Der Zwerg beugte ein Knie vor dem König.»Euer Gnaden.«
«Ihr«, sagte Joffrey.
«Ich«, bestätigte der Gnom,»obwohl ein höflicherer Gruß angebracht wäre, wo ich doch zum einen Euer Onkel und zum anderen der Ältere bin.«
«Man sagte, Ihr wäret tot«, warf der Bluthund ein.
Der kleine Mann warf dem Größeren einen Blick zu. Eines seiner Augen war grün, das andere schwarz, aber beide hatten dieselbe Kälte gemeinsam.»Ich habe mit dem König geredet, nicht mit seinem Köter.«
«Ich bin froh, daß Ihr nicht tot seid«, verkündete Prinzessin Myrcella.

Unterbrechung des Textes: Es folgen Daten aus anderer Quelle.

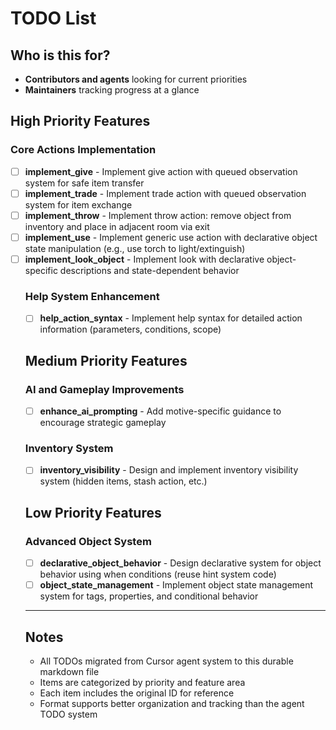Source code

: # TODO List

## Who is this for?

- **Contributors and agents** looking for current priorities
- **Maintainers** tracking progress at a glance

## High Priority Features

### Core Actions Implementation
- [ ] **implement_give** - Implement give action with queued observation system for safe item transfer
- [ ] **implement_trade** - Implement trade action with queued observation system for item exchange  
- [ ] **implement_throw** - Implement throw action: remove object from inventory and place in adjacent room via exit
- [ ] **implement_use** - Implement generic use action with declarative object state manipulation (e.g., use torch to light/extinguish)
- [ ] **implement_look_object** - Implement look <object> with declarative object-specific descriptions and state-dependent behavior

### Help System Enhancement
- [ ] **help_action_syntax** - Implement help <action> syntax for detailed action information (parameters, conditions, scope)

## Medium Priority Features

### AI and Gameplay Improvements
- [ ] **enhance_ai_prompting** - Add motive-specific guidance to encourage strategic gameplay

### Inventory System
- [ ] **inventory_visibility** - Design and implement inventory visibility system (hidden items, stash action, etc.)

## Low Priority Features

### Advanced Object System
- [ ] **declarative_object_behavior** - Design declarative system for object behavior using when conditions (reuse hint system code)
- [ ] **object_state_management** - Implement object state management system for tags, properties, and conditional behavior

---

## Notes

- All TODOs migrated from Cursor agent system to this durable markdown file
- Items are categorized by priority and feature area
- Each item includes the original ID for reference
- Format supports better organization and tracking than the agent TODO system
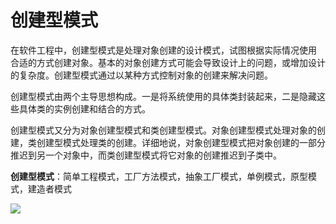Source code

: # 创建型模式

 在软件工程中，创建型模式是处理对象创建的设计模式，试图根据实际情况使用 合适的方式创建对象。基本的对象创建方式可能会导致设计上的问题，或增加设计的复杂度。创建型模式通过以某种方式控制对象的创建来解决问题。
 
 创建型模式由两个主导思想构成。一是将系统使用的具体类封装起来，二是隐藏这些具体类的实例创建和结合的方式。
 
 创建型模式又分为对象创建型模式和类创建型模式。对象创建型模式处理对象的创建，类创建型模式处理类的创建。详细地说，对象创建型模式把对象创建的一部分推迟到另一个对象中，而类创建型模式将它对象的创建推迟到子类中。
 
**创建型模式**：简单工程模式，工厂方法模式，抽象工厂模式，单例模式，原型模式，建造者模式

![](http://ww1.sinaimg.cn/large/005PjuVtgy1fq6ydt7h2gj30bk0onq3j.jpg)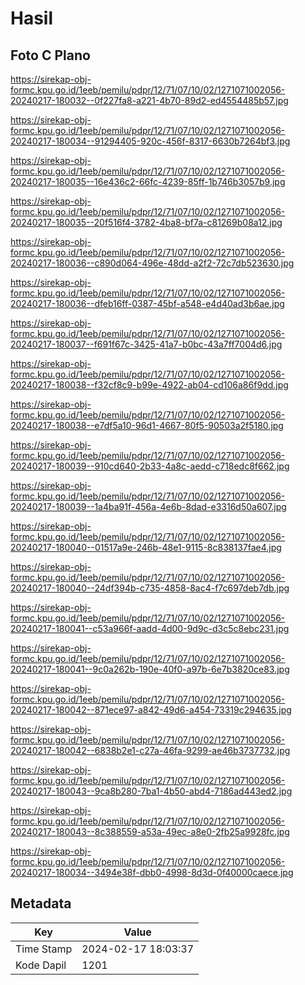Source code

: # Hasil

## Foto C Plano

https://sirekap-obj-formc.kpu.go.id/1eeb/pemilu/pdpr/12/71/07/10/02/1271071002056-20240217-180032--0f227fa8-a221-4b70-89d2-ed4554485b57.jpg

https://sirekap-obj-formc.kpu.go.id/1eeb/pemilu/pdpr/12/71/07/10/02/1271071002056-20240217-180034--91294405-920c-456f-8317-6630b7264bf3.jpg

https://sirekap-obj-formc.kpu.go.id/1eeb/pemilu/pdpr/12/71/07/10/02/1271071002056-20240217-180035--16e436c2-66fc-4239-85ff-1b746b3057b9.jpg

https://sirekap-obj-formc.kpu.go.id/1eeb/pemilu/pdpr/12/71/07/10/02/1271071002056-20240217-180035--20f516f4-3782-4ba8-bf7a-c81269b08a12.jpg

https://sirekap-obj-formc.kpu.go.id/1eeb/pemilu/pdpr/12/71/07/10/02/1271071002056-20240217-180036--c890d064-496e-48dd-a2f2-72c7db523630.jpg

https://sirekap-obj-formc.kpu.go.id/1eeb/pemilu/pdpr/12/71/07/10/02/1271071002056-20240217-180036--dfeb16ff-0387-45bf-a548-e4d40ad3b6ae.jpg

https://sirekap-obj-formc.kpu.go.id/1eeb/pemilu/pdpr/12/71/07/10/02/1271071002056-20240217-180037--f691f67c-3425-41a7-b0bc-43a7ff7004d6.jpg

https://sirekap-obj-formc.kpu.go.id/1eeb/pemilu/pdpr/12/71/07/10/02/1271071002056-20240217-180038--f32cf8c9-b99e-4922-ab04-cd106a86f9dd.jpg

https://sirekap-obj-formc.kpu.go.id/1eeb/pemilu/pdpr/12/71/07/10/02/1271071002056-20240217-180038--e7df5a10-96d1-4667-80f5-90503a2f5180.jpg

https://sirekap-obj-formc.kpu.go.id/1eeb/pemilu/pdpr/12/71/07/10/02/1271071002056-20240217-180039--910cd640-2b33-4a8c-aedd-c718edc8f662.jpg

https://sirekap-obj-formc.kpu.go.id/1eeb/pemilu/pdpr/12/71/07/10/02/1271071002056-20240217-180039--1a4ba91f-456a-4e6b-8dad-e3316d50a607.jpg

https://sirekap-obj-formc.kpu.go.id/1eeb/pemilu/pdpr/12/71/07/10/02/1271071002056-20240217-180040--01517a9e-246b-48e1-9115-8c838137fae4.jpg

https://sirekap-obj-formc.kpu.go.id/1eeb/pemilu/pdpr/12/71/07/10/02/1271071002056-20240217-180040--24df394b-c735-4858-8ac4-f7c697deb7db.jpg

https://sirekap-obj-formc.kpu.go.id/1eeb/pemilu/pdpr/12/71/07/10/02/1271071002056-20240217-180041--c53a966f-aadd-4d00-9d9c-d3c5c8ebc231.jpg

https://sirekap-obj-formc.kpu.go.id/1eeb/pemilu/pdpr/12/71/07/10/02/1271071002056-20240217-180041--9c0a262b-190e-40f0-a97b-6e7b3820ce83.jpg

https://sirekap-obj-formc.kpu.go.id/1eeb/pemilu/pdpr/12/71/07/10/02/1271071002056-20240217-180042--871ece97-a842-49d6-a454-73319c294635.jpg

https://sirekap-obj-formc.kpu.go.id/1eeb/pemilu/pdpr/12/71/07/10/02/1271071002056-20240217-180042--6838b2e1-c27a-46fa-9299-ae46b3737732.jpg

https://sirekap-obj-formc.kpu.go.id/1eeb/pemilu/pdpr/12/71/07/10/02/1271071002056-20240217-180043--9ca8b280-7ba1-4b50-abd4-7186ad443ed2.jpg

https://sirekap-obj-formc.kpu.go.id/1eeb/pemilu/pdpr/12/71/07/10/02/1271071002056-20240217-180043--8c388559-a53a-49ec-a8e0-2fb25a9928fc.jpg

https://sirekap-obj-formc.kpu.go.id/1eeb/pemilu/pdpr/12/71/07/10/02/1271071002056-20240217-180034--3494e38f-dbb0-4998-8d3d-0f40000caece.jpg


## Metadata

| Key        | Value               |
| ---------- | ------------------- |
| Time Stamp | 2024-02-17 18:03:37 |
| Kode Dapil | 1201                |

«Darin sind wir uns gewiß einig, süßes Kind. «Tyrion wandte sich an Sansa.»Mylady, mein Beileid angesichts Eurer schweren Verluste. Den Göttern mangelt es wahrlich nicht an Grausamkeit.«
Sansa fiel keine Erwiderung ein. Wie konnten ihm ihre Verluste leid tun? Verspottete er sie? Nicht die Götter waren grausam, sondern Joffrey.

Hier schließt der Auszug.